Pellet Smoke Output at Altitude

Discussion in 'Pellet Smokers' started by coloradogranite, Sep 12, 2016.

  1. Hi all,

    I’ve been heavily researching pellet smokers, and I’m considering pulling the trigger on a MAK 2 Star General (upgrading from my MES), but have a question about altitude and smoke output (I live at 7,400 feet, just west of Denver).  I’ve read a considerable amount of info on how altitude affects cook times, boiling points, oxygen levels, etc., but haven’t been able to find its effect on smoke output.

    I’d like a lot of smoke flavor, and I plan to aim for fairly low cook temps (170-220 deg.) to maximize smoke output, save for the last bit if I want to finish off my cook.  I don’t need high temps at all … I have a Napoleon grill I love for that.

    I could hypothesize high elevation making smoke output go either way:

    1) It might lower smoke output, because it needs to burn more pellets (from less oxygen and often colder ambient temps), therefore pellets burn at higher temps to achieve a given cook temp in the food chamber, and I’ve read plenty that says burning at higher temps reduces smoke due to more complete combustion.


    2) It might increase smoke output, because, with less oxygen and colder temps require burning more pellets (same as above), it makes more smoke just from the increased volume of pellets being burned.

    So does anyone know which it is?  A little of each?  Or might something else be going on?  If you have specific MAK experience on this issue, great, but I’m open to all pellet smoker advice, assuming the situation would be similar.

    Thanks in advance for your knowledge!!

    p.s., this is my first post, aside from a Roll Call post, so if this is in the wrong forum or I didn't ask the question correctly or something along those lines, I'll take a demerit and welcome constructive criticism on what to do better.  Thanks.
  2. daveomak

    daveomak Smoking Guru OTBS Member SMF Premier Member

    At 7,400 ft. there is a problem when it comes to combustion, as you know...   Whether it be incomplete, forming creosote, or inadequate heat and needing forced air make up air...   Pellet burners use flame as their heat source...   flame consumes smoke...  My suggestion would be to add a secondary smoke source like the AMNTS tube smoke generator made and sold by AMAZIN Products...  Todd Johnson... a long time member on this forum...  The AMNTS seems to be one of the few smoke generators that functions at high altitude....   Take a minute and call Todd..  He can answer most if not all of your concerns and may have some great suggestions.....
    • A-MAZE-N Products, Inc. 
    • 1932 Shawnee Road, Eagan MN  55122-1032
    • Ph: 651.352.2831
    • Fax: 651.352.2871
  3. Thanks!  Do you know if the AMNTS is feasible in a MAK?
  4. daveomak

    daveomak Smoking Guru OTBS Member SMF Premier Member

    Call Todd.....  He knows everything....
  5. yahoot

    yahoot Newbie

    I have used pellet eaters up to 8500 ft.
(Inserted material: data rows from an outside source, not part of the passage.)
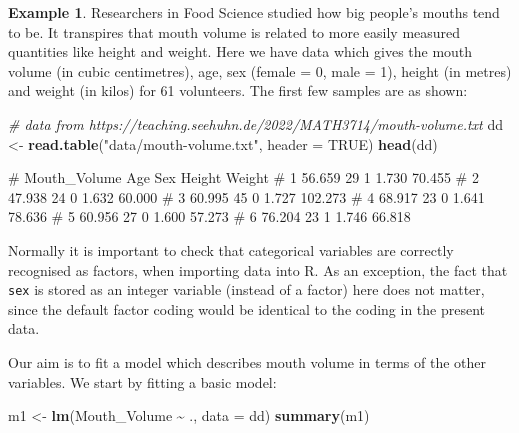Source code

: \documentclass[
  a4paper,
]{article}
\newenvironment{Shaded}{\begin{snugshade}}{\end{snugshade}}
\newcommand{\AttributeTok}[1]{\textcolor[rgb]{0.13,0.29,0.53}{#1}}
\newcommand{\CommentTok}[1]{\textcolor[rgb]{0.56,0.35,0.01}{\textit{#1}}}
\newcommand{\ConstantTok}[1]{\textcolor[rgb]{0.56,0.35,0.01}{#1}}
\newcommand{\FunctionTok}[1]{\textcolor[rgb]{0.13,0.29,0.53}{\textbf{#1}}}
\newcommand{\NormalTok}[1]{#1}
\newcommand{\OtherTok}[1]{\textcolor[rgb]{0.56,0.35,0.01}{#1}}
\newcommand{\SpecialCharTok}[1]{\textcolor[rgb]{0.81,0.36,0.00}{\textbf{#1}}}
\newcommand{\StringTok}[1]{\textcolor[rgb]{0.31,0.60,0.02}{#1}}
\theoremstyle{definition}
\theoremstyle{definition}
\newtheorem{example}{Example}[section]
\theoremstyle{definition}
\theoremstyle{definition}
\theoremstyle{remark}
\begin{document}
\begin{example}
Researchers in Food Science studied how big people's mouths tend to be.
It transpires that mouth volume is related to more easily measured quantities
like height and weight. Here we have data which gives
the mouth volume (in cubic centimetres), age, sex (female = 0, male = 1),
height (in metres) and weight (in kilos) for 61 volunteers.
The first few samples are as shown:

\begin{Shaded}
\begin{Highlighting}[]
\CommentTok{\# data from https://teaching.seehuhn.de/2022/MATH3714/mouth{-}volume.txt}
\NormalTok{dd }\OtherTok{\textless{}{-}} \FunctionTok{read.table}\NormalTok{(}\StringTok{"data/mouth{-}volume.txt"}\NormalTok{, }\AttributeTok{header =} \ConstantTok{TRUE}\NormalTok{)}
\FunctionTok{head}\NormalTok{(dd)}
\end{Highlighting}
\end{Shaded}

\begin{Shaded}
\begin{Highlighting}[]
\NormalTok{\#   Mouth\_Volume Age Sex Height  Weight}
\NormalTok{\# 1       56.659  29   1  1.730  70.455}
\NormalTok{\# 2       47.938  24   0  1.632  60.000}
\NormalTok{\# 3       60.995  45   0  1.727 102.273}
\NormalTok{\# 4       68.917  23   0  1.641  78.636}
\NormalTok{\# 5       60.956  27   0  1.600  57.273}
\NormalTok{\# 6       76.204  23   1  1.746  66.818}
\end{Highlighting}
\end{Shaded}

Normally it is important to check that categorical variables are correctly
recognised as factors, when importing data into R. As an exception,
the fact that \texttt{sex} is stored as an integer variable (instead of a factor)
here does not matter, since the default factor coding would be identical
to the coding in the present data.

Our aim is to fit a model which describes mouth volume in terms of the
other variables. We start by fitting a basic model:

\begin{Shaded}
\begin{Highlighting}[]
\NormalTok{m1 }\OtherTok{\textless{}{-}} \FunctionTok{lm}\NormalTok{(Mouth\_Volume }\SpecialCharTok{\textasciitilde{}}\NormalTok{ ., }\AttributeTok{data =}\NormalTok{ dd)}
\FunctionTok{summary}\NormalTok{(m1)}
\end{Highlighting}
\end{Shaded}


\end{example}
\end{document}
No issues at all with the smoker (regular altitude problems with cooking temps). Smoking low and slow is the beauty of pellets and I have never had a problem running at 170.

    All the pellet smokers I have used have a fan that pushes air through the burn chamber, so combustion is simply not a problem. Even though there is slightly less oxygen at altitude, the fan blows so much air volume through the burn chamber it just doesn't matter.

    You could add a tube smoker (I use one or a smoke maze in the electric smoker), but I did some experiments with them in my pellet smoker and I wasn't convinced they added any flavor I couldn't get by running low and slow. If you are in a hurry and running hot, a pellet burner puts out less smoke (inverse relationship between heat and smoke in pellet smokers) so a tube can help, but otherwise you will get plenty of smoke without a tube.